Moreover, two scales had low reliabilities (i.e., willingness to make an effort and class climate). Such low reliabilities are a known issue of short scales (Rammstedt & Beierlein, 2014; Ziegler et al., 2014), which often include comparatively heterogeneous items to retain content validity (Loevinger, 1954). However, reliabilities of the other short scales used in this study were acceptable to excellent. For the willingness to make an effort scale, its deviation from normality may result in Cronbach’s alpha underestimating the reliability (Sheng & Sheng, 2012; Xiao & Hau, 2023). For the class climate scale, its lack of essential tau-equivalence (see Table B.1; supplementary materials) may explain its low Cronbach’s alpha. When we estimated reliability with indicators less prone to deviations from normality and that do not assume tau-equivalence (i.e., GLB and Raykov’s omega), reliabilities of both scales only slightly increased to .60. However, excluding the scales class climate and willingness to make an effort from the analyses did not change the pattern of results. Furthermore, lower internal consistencies are acceptable if group differences—and not individual differences—are investigated (Nunnally & Bernstein, 1994).

Two final limitations concern the secondary analyses of the data as well as the representativity of the present sample in terms of students’ educational background and native language. Children with a migration background and children whose parents had lower school leaving certificates were underrepresented in the present sample (migration background: 22.1% in the present sample vs. 40.4% of all German primary school students; Federal Statistical Office, 2019; higher education degree: 35.8% in the present sample vs. 17.6% in the population, Federal Statistical Office, 2020).

4.7 Outlook and conclusion

Given the cross-sectional data, we described students’ characteristic profiles with regard to their SEES depending on whether they were overestimated, accurately judged, or underestimated by their teachers. It would be interesting to investigate the presumed direction of the effect of TJA on SEES in a longitudinal study. Additionally, it would be interesting to investigate the reciprocal effects of TJA and SEES. It is possible that overestimation and underestimation in the long term manifest themselves in a positive and negative spiral, respectively.
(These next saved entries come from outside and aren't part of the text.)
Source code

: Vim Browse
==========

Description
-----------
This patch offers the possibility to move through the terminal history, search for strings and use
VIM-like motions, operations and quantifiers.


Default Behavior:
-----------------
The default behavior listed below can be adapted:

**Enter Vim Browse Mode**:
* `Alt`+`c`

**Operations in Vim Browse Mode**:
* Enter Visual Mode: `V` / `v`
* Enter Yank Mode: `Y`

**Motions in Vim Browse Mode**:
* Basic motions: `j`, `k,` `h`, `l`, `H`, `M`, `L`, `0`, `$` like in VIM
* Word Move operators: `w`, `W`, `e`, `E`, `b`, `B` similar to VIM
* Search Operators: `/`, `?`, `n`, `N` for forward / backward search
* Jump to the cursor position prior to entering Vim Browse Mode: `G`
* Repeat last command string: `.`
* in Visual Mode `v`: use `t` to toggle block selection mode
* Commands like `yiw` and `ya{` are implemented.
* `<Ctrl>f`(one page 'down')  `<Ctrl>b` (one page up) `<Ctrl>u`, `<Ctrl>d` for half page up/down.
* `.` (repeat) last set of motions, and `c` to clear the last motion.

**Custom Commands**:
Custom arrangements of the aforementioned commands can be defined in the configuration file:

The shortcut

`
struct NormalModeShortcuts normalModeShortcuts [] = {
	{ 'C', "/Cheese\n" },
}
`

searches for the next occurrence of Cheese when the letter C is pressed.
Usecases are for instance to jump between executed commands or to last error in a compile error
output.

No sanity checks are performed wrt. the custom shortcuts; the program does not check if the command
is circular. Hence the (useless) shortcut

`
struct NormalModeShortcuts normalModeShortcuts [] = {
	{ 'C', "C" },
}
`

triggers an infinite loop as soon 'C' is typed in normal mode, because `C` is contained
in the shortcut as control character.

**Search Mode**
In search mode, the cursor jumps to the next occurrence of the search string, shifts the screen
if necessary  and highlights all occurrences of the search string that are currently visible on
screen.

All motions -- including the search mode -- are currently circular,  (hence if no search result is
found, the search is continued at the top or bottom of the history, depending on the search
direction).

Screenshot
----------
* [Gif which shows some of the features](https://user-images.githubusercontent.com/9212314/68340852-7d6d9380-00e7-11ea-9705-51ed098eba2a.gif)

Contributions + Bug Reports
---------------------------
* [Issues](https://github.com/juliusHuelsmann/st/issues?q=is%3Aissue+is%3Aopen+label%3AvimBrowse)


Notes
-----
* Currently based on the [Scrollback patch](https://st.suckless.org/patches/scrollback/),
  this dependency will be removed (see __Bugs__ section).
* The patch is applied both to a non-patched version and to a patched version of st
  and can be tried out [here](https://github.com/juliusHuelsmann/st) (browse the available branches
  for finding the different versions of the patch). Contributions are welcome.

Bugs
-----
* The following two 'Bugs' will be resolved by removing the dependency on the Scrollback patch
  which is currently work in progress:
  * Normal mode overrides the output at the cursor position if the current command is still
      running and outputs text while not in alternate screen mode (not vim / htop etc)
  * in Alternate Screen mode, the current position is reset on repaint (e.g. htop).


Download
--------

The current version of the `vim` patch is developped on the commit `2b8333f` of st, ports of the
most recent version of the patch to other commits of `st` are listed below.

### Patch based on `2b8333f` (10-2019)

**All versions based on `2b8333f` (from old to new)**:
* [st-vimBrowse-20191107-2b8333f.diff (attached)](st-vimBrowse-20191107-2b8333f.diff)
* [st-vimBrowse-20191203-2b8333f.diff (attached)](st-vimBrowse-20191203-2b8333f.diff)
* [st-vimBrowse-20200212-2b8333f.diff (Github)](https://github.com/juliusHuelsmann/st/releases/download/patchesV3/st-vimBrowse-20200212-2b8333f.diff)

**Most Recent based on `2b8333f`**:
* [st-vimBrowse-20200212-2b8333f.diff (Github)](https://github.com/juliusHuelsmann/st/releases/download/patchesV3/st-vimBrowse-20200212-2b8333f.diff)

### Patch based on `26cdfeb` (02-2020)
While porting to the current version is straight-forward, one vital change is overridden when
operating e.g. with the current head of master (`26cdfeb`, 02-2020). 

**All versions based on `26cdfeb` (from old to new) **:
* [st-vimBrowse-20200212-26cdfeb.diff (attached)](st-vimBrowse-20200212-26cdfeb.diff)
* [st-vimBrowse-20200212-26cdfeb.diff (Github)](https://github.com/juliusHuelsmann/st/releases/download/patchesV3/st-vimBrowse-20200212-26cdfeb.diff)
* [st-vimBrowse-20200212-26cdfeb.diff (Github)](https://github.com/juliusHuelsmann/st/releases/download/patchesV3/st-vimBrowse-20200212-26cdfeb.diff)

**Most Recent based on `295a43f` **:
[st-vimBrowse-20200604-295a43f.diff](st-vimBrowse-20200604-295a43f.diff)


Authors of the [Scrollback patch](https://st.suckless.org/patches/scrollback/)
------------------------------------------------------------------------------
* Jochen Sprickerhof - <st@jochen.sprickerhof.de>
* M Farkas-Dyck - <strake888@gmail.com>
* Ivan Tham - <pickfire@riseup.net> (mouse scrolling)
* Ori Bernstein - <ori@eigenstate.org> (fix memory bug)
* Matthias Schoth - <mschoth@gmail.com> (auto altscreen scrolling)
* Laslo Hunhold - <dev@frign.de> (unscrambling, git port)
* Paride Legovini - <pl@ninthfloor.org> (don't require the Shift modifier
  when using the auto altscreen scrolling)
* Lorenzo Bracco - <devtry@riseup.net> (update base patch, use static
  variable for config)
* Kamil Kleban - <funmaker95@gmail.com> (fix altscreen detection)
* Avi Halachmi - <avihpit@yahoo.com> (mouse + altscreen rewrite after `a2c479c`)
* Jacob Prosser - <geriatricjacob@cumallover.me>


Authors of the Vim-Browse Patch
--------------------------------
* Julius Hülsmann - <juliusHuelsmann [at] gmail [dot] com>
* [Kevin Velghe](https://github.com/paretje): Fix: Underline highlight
Overall, the present results suggest that primary school students who are overestimated in their cognitive ability by their teachers socio-emotionally experience school most positively, followed by students who are accurately judged. Students who are underestimated in their cognitive ability experience school most negatively and, most importantly, below the average of all students. We conclude that teachers’ attention in terms of the support of SEES might be directed especially to underestimated students. This particularly applies with regard to the experience of the learning environment and the feeling of being accepted by the teacher. Furthermore, the present results imply that teachers should assess and reflect on their TJA of cognitive ability. Encouragingly, inaccuracy only seems to be negative when directed toward underestimation. This suggests that teachers and researchers should focus primarily on reasons for underestimating students.